Astrid on Patreon is planning to become a blue-water cruiser, but is concerned about her stamina, will she get seasick, and will she get along with the crew?

Only experience will answer the question of seasickness. But stamina you can do something about right now. Keep yourself fit, it’ll give you the confidence to handle the unpredictable and difficult situations you may find yourself in.

We have found when we have crew on board (usually family and friends) that the best way to get them to behave is to:

  • give them a tour of the boat,
  • show them how to use the heads,
  • explain that water is not unlimited and show them how to shower,
  • explain that they will be expected to muck in with all chores,
  • and tell them that Jamie’s word is final; if they are asked to do something, they do it without complaining (a rule Liz has yet to learn, haha!)
Heavy weather

Nic Bush wants to know if we have been in a heavy sea where we were having more fun than anxiety, and Keith Oulson on YouTube reminds us of our harrowing Indian Ocean crossing, and asks if our comfort zone has changed over time.

Yes, it has. The more you do, the more you learn, and the more confident you feel. Learning so much over the years has made us better sailors, in that we no longer push the boat to its limits, and we know what works for us. Certainly when we first started: ignorance was bliss!
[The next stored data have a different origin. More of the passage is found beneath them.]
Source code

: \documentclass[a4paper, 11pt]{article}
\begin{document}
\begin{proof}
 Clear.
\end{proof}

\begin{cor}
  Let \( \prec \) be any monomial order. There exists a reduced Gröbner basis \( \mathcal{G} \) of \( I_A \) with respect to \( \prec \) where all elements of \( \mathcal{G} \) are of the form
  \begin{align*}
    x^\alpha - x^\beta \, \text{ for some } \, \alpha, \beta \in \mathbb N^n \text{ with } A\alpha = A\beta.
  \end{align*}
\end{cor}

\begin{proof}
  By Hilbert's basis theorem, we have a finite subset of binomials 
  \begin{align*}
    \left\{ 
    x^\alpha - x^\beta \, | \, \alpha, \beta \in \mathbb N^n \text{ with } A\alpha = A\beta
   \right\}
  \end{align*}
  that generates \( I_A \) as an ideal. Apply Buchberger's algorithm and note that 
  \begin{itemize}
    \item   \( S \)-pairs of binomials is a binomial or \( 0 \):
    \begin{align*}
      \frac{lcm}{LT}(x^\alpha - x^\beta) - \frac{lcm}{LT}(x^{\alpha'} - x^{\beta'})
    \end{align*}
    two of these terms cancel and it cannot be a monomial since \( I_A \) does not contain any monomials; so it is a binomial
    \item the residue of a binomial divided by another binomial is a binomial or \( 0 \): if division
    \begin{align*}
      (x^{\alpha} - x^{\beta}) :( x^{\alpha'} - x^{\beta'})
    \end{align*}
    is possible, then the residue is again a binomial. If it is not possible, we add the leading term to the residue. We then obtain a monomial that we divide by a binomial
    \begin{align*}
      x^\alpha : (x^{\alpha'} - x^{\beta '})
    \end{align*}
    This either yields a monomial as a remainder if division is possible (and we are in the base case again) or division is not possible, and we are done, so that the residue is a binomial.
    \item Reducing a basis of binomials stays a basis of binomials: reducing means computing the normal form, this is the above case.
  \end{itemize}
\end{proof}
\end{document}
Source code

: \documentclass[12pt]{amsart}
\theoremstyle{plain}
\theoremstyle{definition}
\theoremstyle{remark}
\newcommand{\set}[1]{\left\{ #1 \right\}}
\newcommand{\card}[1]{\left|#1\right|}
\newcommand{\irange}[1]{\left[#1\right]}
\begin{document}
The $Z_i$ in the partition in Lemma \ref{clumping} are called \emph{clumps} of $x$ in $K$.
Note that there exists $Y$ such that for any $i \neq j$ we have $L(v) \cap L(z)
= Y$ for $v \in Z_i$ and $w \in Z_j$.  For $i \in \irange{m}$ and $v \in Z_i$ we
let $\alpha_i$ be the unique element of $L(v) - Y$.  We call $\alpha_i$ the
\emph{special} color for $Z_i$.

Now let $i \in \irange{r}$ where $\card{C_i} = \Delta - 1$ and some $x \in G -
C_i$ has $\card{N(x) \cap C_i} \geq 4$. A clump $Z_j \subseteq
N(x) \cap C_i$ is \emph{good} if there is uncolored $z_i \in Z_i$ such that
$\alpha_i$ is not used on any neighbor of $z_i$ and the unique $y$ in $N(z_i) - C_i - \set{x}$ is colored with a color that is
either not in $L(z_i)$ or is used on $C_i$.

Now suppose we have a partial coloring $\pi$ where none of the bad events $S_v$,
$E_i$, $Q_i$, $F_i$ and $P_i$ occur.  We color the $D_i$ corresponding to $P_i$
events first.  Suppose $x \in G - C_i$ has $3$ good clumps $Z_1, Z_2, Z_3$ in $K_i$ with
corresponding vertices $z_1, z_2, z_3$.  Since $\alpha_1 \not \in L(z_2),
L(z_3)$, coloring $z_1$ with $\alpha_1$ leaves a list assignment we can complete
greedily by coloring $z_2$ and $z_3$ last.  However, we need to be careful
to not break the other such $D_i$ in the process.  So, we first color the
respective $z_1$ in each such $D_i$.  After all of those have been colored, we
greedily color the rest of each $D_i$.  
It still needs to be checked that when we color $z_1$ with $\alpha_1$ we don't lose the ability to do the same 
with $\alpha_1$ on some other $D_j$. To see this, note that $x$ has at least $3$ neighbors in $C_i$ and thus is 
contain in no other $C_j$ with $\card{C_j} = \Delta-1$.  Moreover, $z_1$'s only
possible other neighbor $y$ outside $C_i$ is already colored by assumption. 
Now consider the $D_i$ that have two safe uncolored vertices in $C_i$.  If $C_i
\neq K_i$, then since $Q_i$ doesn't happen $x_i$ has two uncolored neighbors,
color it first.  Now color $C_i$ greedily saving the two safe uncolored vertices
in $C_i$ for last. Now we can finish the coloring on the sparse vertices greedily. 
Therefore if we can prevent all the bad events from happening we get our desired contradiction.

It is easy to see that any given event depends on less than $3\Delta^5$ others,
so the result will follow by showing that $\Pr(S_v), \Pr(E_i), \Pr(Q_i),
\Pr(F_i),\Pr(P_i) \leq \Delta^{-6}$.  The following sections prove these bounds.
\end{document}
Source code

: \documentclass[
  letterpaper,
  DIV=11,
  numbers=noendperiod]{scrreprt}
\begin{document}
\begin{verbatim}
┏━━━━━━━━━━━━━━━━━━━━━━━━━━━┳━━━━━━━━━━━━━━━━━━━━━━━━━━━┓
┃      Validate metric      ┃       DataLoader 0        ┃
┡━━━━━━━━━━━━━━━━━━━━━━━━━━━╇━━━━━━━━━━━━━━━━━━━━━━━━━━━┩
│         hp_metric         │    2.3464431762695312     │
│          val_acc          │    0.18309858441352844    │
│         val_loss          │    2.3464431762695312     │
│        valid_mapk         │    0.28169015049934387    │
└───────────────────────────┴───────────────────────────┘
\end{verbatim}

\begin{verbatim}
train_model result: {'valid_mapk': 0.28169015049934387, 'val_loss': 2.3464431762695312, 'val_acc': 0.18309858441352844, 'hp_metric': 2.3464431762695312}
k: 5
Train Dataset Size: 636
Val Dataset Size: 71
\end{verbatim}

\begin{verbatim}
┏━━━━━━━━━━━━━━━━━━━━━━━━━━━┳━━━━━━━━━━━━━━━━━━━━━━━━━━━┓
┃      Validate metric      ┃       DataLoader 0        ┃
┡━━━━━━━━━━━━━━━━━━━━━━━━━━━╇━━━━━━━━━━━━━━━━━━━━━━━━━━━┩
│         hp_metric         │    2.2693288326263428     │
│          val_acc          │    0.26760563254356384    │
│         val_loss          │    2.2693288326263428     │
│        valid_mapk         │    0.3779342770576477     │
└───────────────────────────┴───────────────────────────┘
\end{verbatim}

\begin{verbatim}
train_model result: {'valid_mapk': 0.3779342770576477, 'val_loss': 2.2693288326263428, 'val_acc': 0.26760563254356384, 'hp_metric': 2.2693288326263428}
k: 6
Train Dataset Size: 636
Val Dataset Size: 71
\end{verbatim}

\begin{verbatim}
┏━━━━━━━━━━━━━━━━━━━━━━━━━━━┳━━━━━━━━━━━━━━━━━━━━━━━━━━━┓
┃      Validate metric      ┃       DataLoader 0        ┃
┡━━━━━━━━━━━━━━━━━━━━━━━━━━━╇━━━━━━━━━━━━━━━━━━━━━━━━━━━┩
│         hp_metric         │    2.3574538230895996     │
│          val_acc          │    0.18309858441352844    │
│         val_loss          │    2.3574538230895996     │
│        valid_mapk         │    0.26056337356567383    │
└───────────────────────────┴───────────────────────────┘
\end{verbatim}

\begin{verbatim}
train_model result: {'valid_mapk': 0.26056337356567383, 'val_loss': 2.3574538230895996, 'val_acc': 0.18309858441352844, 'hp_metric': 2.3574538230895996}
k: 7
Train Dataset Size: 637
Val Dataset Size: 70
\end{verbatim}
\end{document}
  • We’d frequently sail with all sails out, hit 10 knots, and do other silly things that potentially put the boat in danger.
  • As we get more experienced, and understand what we are doing to the boat and to ourselves, we have become more conservative.
  • Remember, situations can change at any time. When you’ve been caught out a few times, it’s a reminder to treat the oceans with respect.
  • Because we’re able do deal with situations more efficiently due to experience, our comfort zone has increased.Night passages

In the video you saw Jamie getting tired, and Pete Gasson wants to know about shifts. Do we shorten them or go longer to help the other sleep?  Traditionally we did exactly that. If we felt we could stay awake an extra couple of hours, we’d do so. The problem with this is that you end up getting more tired more quickly so we now stick to a rigid watch system.
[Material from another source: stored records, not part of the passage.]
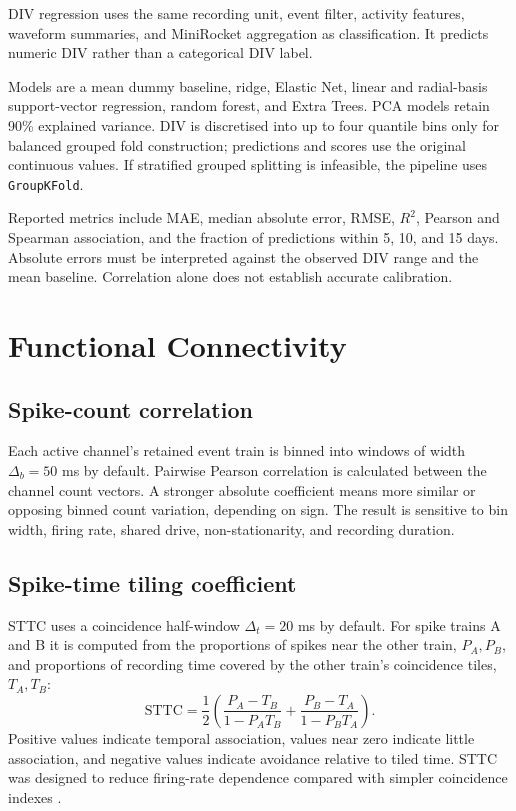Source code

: \documentclass[11pt,a4paper]{article}
\newcommand{\code}[1]{\texttt{#1}}
\begin{document}
DIV regression uses the same recording unit, event filter, activity features,
waveform summaries, and MiniRocket aggregation as classification. It predicts
numeric DIV rather than a categorical DIV label.

Models are a mean dummy baseline, ridge, Elastic Net, linear and radial-basis
support-vector regression, random forest, and Extra Trees. PCA models retain
90\% explained variance. DIV is discretised into up to four quantile bins only
for balanced grouped fold construction; predictions and scores use the original
continuous values. If stratified grouped splitting is infeasible, the pipeline
uses \code{GroupKFold}.

Reported metrics include MAE, median absolute error, RMSE, \(R^2\), Pearson and
Spearman association, and the fraction of predictions within 5, 10, and 15 days.
Absolute errors must be interpreted against the observed DIV range and the mean
baseline. Correlation alone does not establish accurate calibration.

\section{Functional Connectivity}

\subsection{Spike-count correlation}

Each active channel's retained event train is binned into windows of width
\(\Delta_b=50\) ms by default. Pairwise Pearson correlation is calculated
between the channel count vectors. A stronger absolute coefficient means more
similar or opposing binned count variation, depending on sign. The result is
sensitive to bin width, firing rate, shared drive, non-stationarity, and
recording duration.

\subsection{Spike-time tiling coefficient}

STTC uses a coincidence half-window \(\Delta_t=20\) ms by default. For spike
trains A and B it is computed from the proportions of spikes near the other
train, \(P_A,P_B\), and proportions of recording time covered by the other
train's coincidence tiles, \(T_A,T_B\):
\[
 \mathrm{STTC}=\frac{1}{2}\left(
 \frac{P_A-T_B}{1-P_AT_B}+
 \frac{P_B-T_A}{1-P_BT_A}\right).
\]
Positive values indicate temporal association, values near zero indicate little
association, and negative values indicate avoidance relative to tiled time.
STTC was designed to reduce firing-rate dependence compared with simpler
coincidence indexes \cite{cutts2014}.
\end{document}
Talking of keeping alert, Brian Johnson on Patreon wants to know about night passages: fishing boats, fishing nets and derelict oil platforms

  • Boy can these be troublesome! I suppose one way to look at it is that these obstacles keep you on your toes and occupy those long night hours and help keep you awake!
  • But realistically, they make night passages more challenging.
  • Becoming familiar with local fishing boat activity certainly helps in these situations. E.g. Many cruisers in the Malacca Strait don’t sail at night for these reasons, and there’s a strong argument to stick with day hops, if it’s possible.

“Why would you go out there? Don’t you like Terra Firma? The firmer it is, the less terrified I am, so why do it?”

A few more questions
  1. Danny Basso wants to know if we fight on long passages!??
  2. Captain Mike Hawaii says “I don’t really know of anything that would be outside my comfort zone other than running out of toilet paper.”
  3. Wayne Johnson asks “what’s the highest wind speed you guys have sailed in? What was that like?”?
  4. Sav on Patreon says “Why would you go out there? Don’t you like Terra Firma? The firmer it is, the less terrified I am, so why do it?” And Werner, also Patreon, asks at what stage do you reach the point where you will say…under no circumstances will I continue to push on?
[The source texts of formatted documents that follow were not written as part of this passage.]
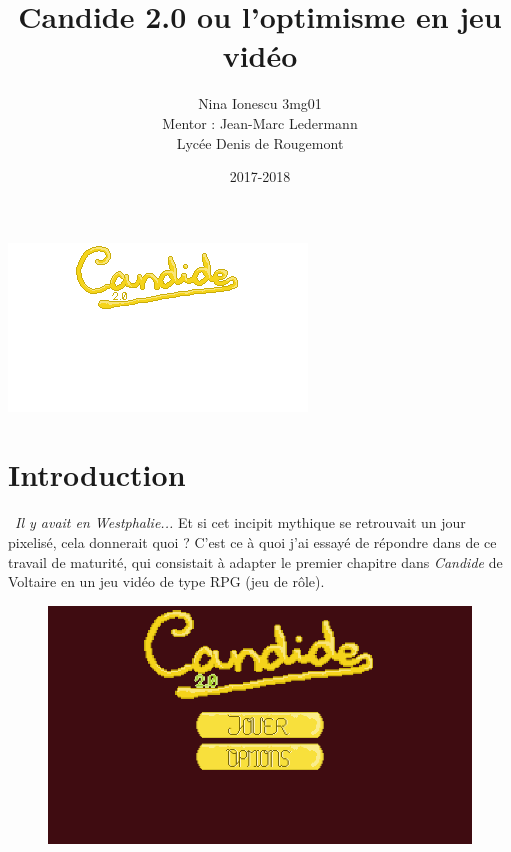 \documentclass[11pt]{article}
\begin{document}
\renewcommand{\appendixtocname}{Annexes}
\renewcommand{\appendixpagename}{Annexes}
\renewcommand{\refname}{Sources}



\title{Candide 2.0 ou l'optimisme en jeu vidéo }
\author{Nina Ionescu 3mg01 \\ Mentor : Jean-Marc Ledermann \\ Lycée Denis de Rougemont}
\date{2017-2018}
\maketitle
\includegraphics{title}
\newpage
\tableofcontents
\newpage
{}
\section{Introduction}\
\textit {Il y avait en Westphalie...} Et si cet incipit mythique se retrouvait un jour pixelisé, cela donnerait quoi ? C'est ce à quoi j'ai essayé de répondre dans de ce travail de maturité, qui consistait à adapter le premier chapitre dans \textit{Candide} de Voltaire en un jeu vidéo de type RPG (jeu de rôle).
\begin{figure}[h]
\includegraphics[scale=0.33]{ecranTitre}
\centering
\end{figure}
\end{document}
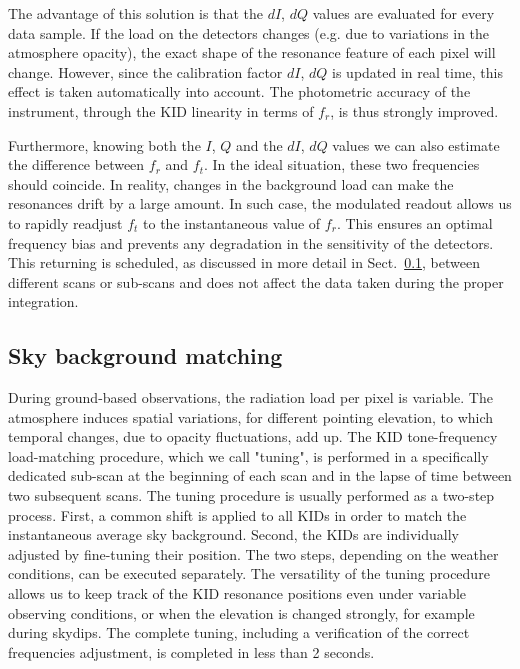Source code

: \documentclass[]{aa} %
\begin{document}
The advantage of this solution is that the $dI$, $dQ$ values are evaluated for every data sample. If the load on the detectors changes (e.g. due to variations in the atmosphere opacity), the exact shape of the resonance feature of each pixel will change. However, since the calibration factor $dI$, $dQ$ is updated in real time, this effect is taken automatically into account. The photometric accuracy of the instrument, through the KID linearity in terms of $f_r$, is thus strongly improved.

Furthermore, knowing both the $I$, $Q$ and the $dI$, $dQ$ values we can also estimate the difference between $f_r$ and $f_t$. In the ideal situation, these two frequencies should coincide. In reality, changes in the background load can make the resonances drift by a large amount. In such case, the modulated readout allows us to rapidly readjust $f_t$ to the instantaneous value of $f_r$. This ensures an optimal frequency bias and prevents any degradation in the sensitivity of the detectors. This returning is scheduled, as discussed in more detail in Sect.~\ref{Sky background matching}, between different scans or sub-scans and does not affect the data taken during the proper integration.

\subsection{Sky background matching}
\label{Sky background matching}

During ground-based observations, the radiation load per pixel is variable. The atmosphere induces spatial variations, for different pointing elevation, to which temporal changes, due to opacity fluctuations, add up. The KID tone-frequency load-matching procedure, which we call "tuning", is performed in a specifically dedicated sub-scan at the beginning of each scan and in the lapse of time between two subsequent scans. The tuning procedure is usually performed as a two-step process. First, a common shift is applied to all KIDs in order to match the instantaneous average sky background. Second, the KIDs are individually adjusted by fine-tuning their position. The two steps, depending on the weather conditions, can be executed separately. The versatility of the tuning procedure allows us to keep track of the KID resonance positions even under variable observing conditions, or when the elevation is changed strongly, for example during skydips. The complete tuning, including a verification of the correct frequencies adjustment, is completed in less than 2 seconds. 
\end{document}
OK, in the order in which they were asked, here are our answers…

  1. No, never on long crossings. Although we do admit to bickering in less serious situations. But that’s healthy in good relationships, isn’t it? ISN”T IT?
  2. Haha! We keep a careful eye on the loo paper situation, but this has become less important since we installed a bum-wash in the heads in the refit. It’s a shower/tap which you can extend…just far enough
  3. The highest winds we’ve had the sails out in would be around 45 knots. Highest winds we’ve seen at anchor are 80 knots and we thank our days that we were at anchor!
  4. We don’t take chances if we can see trouble ahead. We analyse the risk (weather, state of Esper, our health etc) and make a decision. If we’re on a deadline we’ll break it if believe it is too dangerous to leave an anchorage.
    When you’re in an ocean, though, it’s different. You’re already there. So you have to keep regular weather forecasting updates and sail accordingly.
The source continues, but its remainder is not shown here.